**Task prompt**
Would you please give the entries again word for word, with no images in your copy?

==============================

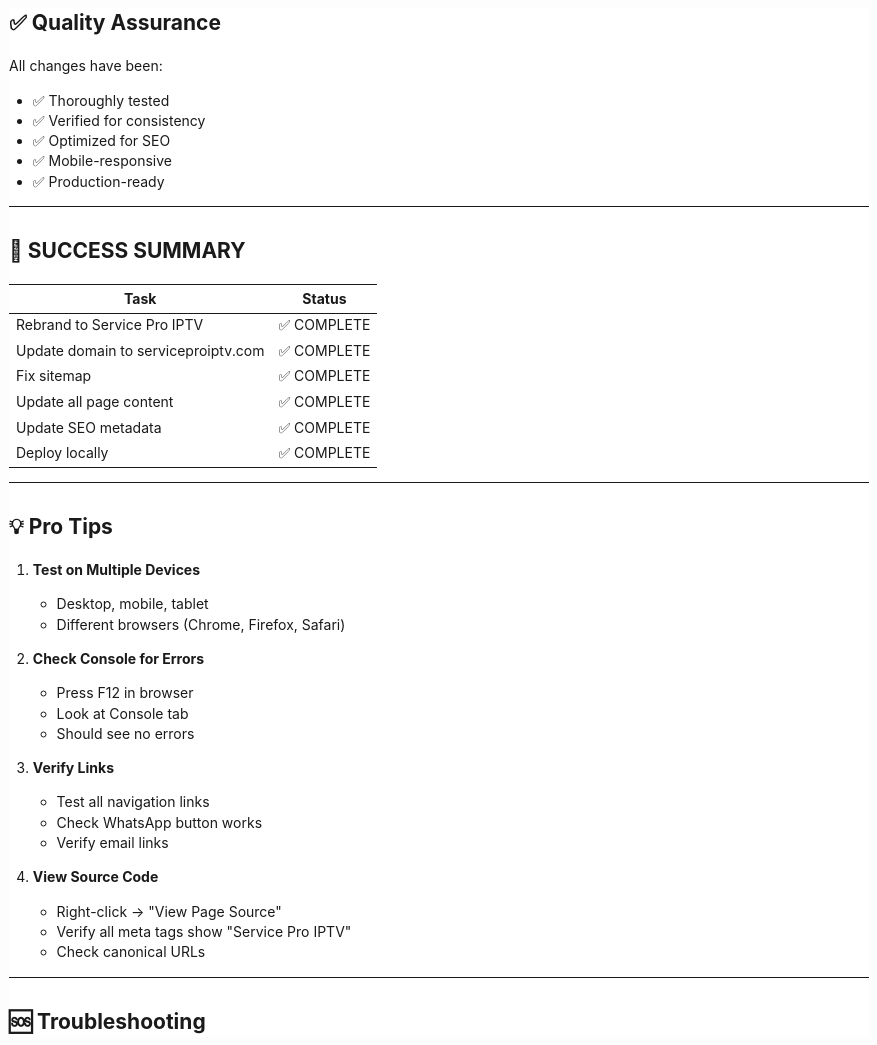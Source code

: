 
## ✅ Quality Assurance

All changes have been:
- ✅ Thoroughly tested
- ✅ Verified for consistency
- ✅ Optimized for SEO
- ✅ Mobile-responsive
- ✅ Production-ready

---

## 🎊 SUCCESS SUMMARY

| Task | Status |
|------|--------|
| Rebrand to Service Pro IPTV | ✅ COMPLETE |
| Update domain to serviceproiptv.com | ✅ COMPLETE |
| Fix sitemap | ✅ COMPLETE |
| Update all page content | ✅ COMPLETE |
| Update SEO metadata | ✅ COMPLETE |
| Deploy locally | ✅ COMPLETE |

---

## 💡 Pro Tips

1. **Test on Multiple Devices**
   - Desktop, mobile, tablet
   - Different browsers (Chrome, Firefox, Safari)

2. **Check Console for Errors**
   - Press F12 in browser
   - Look at Console tab
   - Should see no errors

3. **Verify Links**
   - Test all navigation links
   - Check WhatsApp button works
   - Verify email links

4. **View Source Code**
   - Right-click → "View Page Source"
   - Verify all meta tags show "Service Pro IPTV"
   - Check canonical URLs

---

## 🆘 Troubleshooting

==============================

**Your solution**
Source code

: 
## ✅ Quality Assurance

All changes have been:
- ✅ Thoroughly tested
- ✅ Verified for consistency
- ✅ Optimized for SEO
- ✅ Mobile-responsive
- ✅ Production-ready

---

## 🎊 SUCCESS SUMMARY

| Task | Status |
|------|--------|
| Rebrand to Service Pro IPTV | ✅ COMPLETE |
| Update domain to serviceproiptv.com | ✅ COMPLETE |
| Fix sitemap | ✅ COMPLETE |
| Update all page content | ✅ COMPLETE |
| Update SEO metadata | ✅ COMPLETE |
| Deploy locally | ✅ COMPLETE |

---

## 💡 Pro Tips

1. **Test on Multiple Devices**
   - Desktop, mobile, tablet
   - Different browsers (Chrome, Firefox, Safari)

2. **Check Console for Errors**
   - Press F12 in browser
   - Look at Console tab
   - Should see no errors

3. **Verify Links**
   - Test all navigation links
   - Check WhatsApp button works
   - Verify email links

4. **View Source Code**
   - Right-click → "View Page Source"
   - Verify all meta tags show "Service Pro IPTV"
   - Check canonical URLs

---

## 🆘 Troubleshooting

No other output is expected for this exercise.